Shii: This is a very grave statement urging the emperor to visit Yasukuni Shrine. The emperor's visits have long been called for by pro-Yasukuni forces that completely accept and try to propagate Yasukuni Shrine's view of history and justification of Japan's war.
The Association to Honor the Spirit of War Dead in its publicity video shown at Yasukuni Shrine's war museum Yushukan states: "The spirit of the war dead will be quieted and the feelings of the bereaved families nationwide will be set at ease if the prime minister and all cabinet members, the chiefs of the three branches of government, and the emperor all visit Yasukuni Shrine."
This is a plan to develop the prime minister's solo Yasukuni visit into a joint event with all cabinet ministers attending, and even into a grand national event with the emperor participating. These steps will help promote Yasukuni Shrine's view of history justifying Japan's war of aggression to the point that it will be publicly recognized as a national outlook. Foreign Minister Aso's statement amplifies these ambitions of the pro-Yasukuni forces.
Q: Recently, concerns have been expressed even by some U.S. Bush administration officials.
Shii: I used my interpellation time on behalf of the JCP in the U.S. House of Representatives on January 24, and I cited President Bush's remarks and the House of Representatives International Relations committee chair Henry Hyde's letter to ask the prime minister to comment on their criticisms of his Yasukuni visits. The prime minister said, "I know there are different opinions in the United States. But I have never been told by President Bush to stop visiting Yasukuni Shrine.
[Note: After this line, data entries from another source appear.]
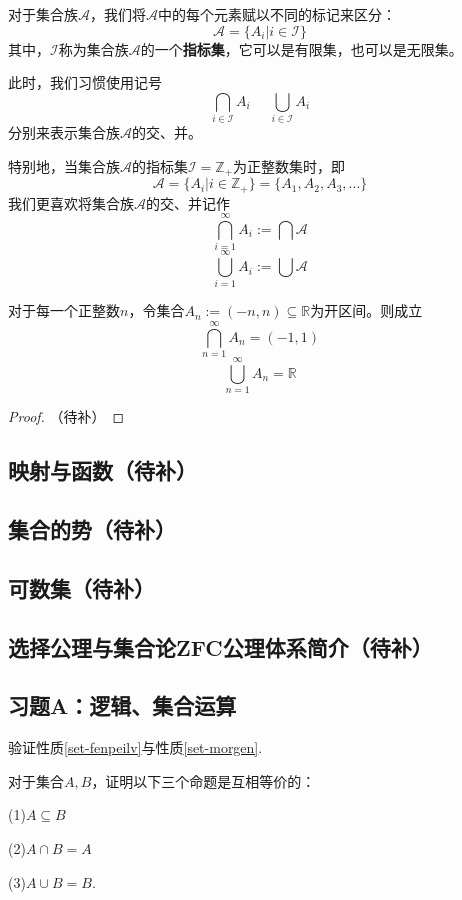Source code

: 对于集合族$\mathcal{A}$，我们将$\mathcal{A}$中的每个元素赋以不同的标记来区分：
$$\mathcal{A}=\{A_i|i\in\mathcal{I}\}$$
其中，$\mathcal{I}$称为集合族$\mathcal{A}$的一个\textbf{指标集}，它可以是有限集，也可以是无限集。

此时，我们习惯使用记号
$$\bigcap_{i\in\mathcal{I}}A_i\,\,\,\,\,\,\,\,\bigcup_{i\in\mathcal{I}}A_i$$
分别来表示集合族$\mathcal{A}$的交、并。

特别地，当集合族$\mathcal{A}$的指标集$\mathcal{I}=\mathbb{Z_+}$为正整数集时，即
$$\mathcal{A}=\{A_i|i\in\mathbb{Z}_+\}=\{A_1,A_2,A_3,...\}$$
我们更喜欢将集合族$\mathcal{A}$的交、并记作
$$\bigcap_{i=1}^{\infty}A_i:=\bigcap\mathcal{A}$$
$$\bigcup_{i=1}^{\infty}A_i:=\bigcup\mathcal{A}$$

\begin{example}
对于每一个正整数$n$，令集合$A_n:=(-n,n)\subseteq\mathbb{R}$为开区间。则成立
$$\bigcap_{n=1}^\infty A_n=(-1,1)$$
$$\bigcup_{n=1}^\infty A_n=\mathbb{R}$$
\end{example}
\begin{proof}
（待补）
\end{proof}

\subsection{映射与函数（待补）}
\subsection{集合的势（待补）}
\subsection{可数集（待补）}
\subsection{选择公理与集合论ZFC公理体系简介（待补）}
\subsection{习题A：逻辑、集合运算}

\begin{prob}验证性质\ref{set-fenpeilv}与性质\ref{set-morgen}.
\end{prob}\vs

\begin{prob}对于集合$A,B$，证明以下三个命题是互相等价的：

(1)$A\subseteq B$

(2)$A\cap B=A$

(3)$A\cup B=B$.
\end{prob}
\vs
I think he understands my visits."
Mainichi of January 30 carried a feature article entitled "U.S. pays close attention to 'Yushukan,'" giving an in-depth analysis of the Yasukuni question. Former U.S. Ambassador to Japan Howard Baker, former U.S. Assistant Secretary of State James Kelly for East Asia Affairs, and Paul Giarra, former Japan Desk chief of the U.S. Department of Defense, declared the issue of the war museum as unacceptable. Prime Minister Koizumi insists that criticism comes only from China and South Korea. This remark of his has aroused strong criticism. But the problem does not stop there. The issue has developed into one concerning the United States and the world as a whole.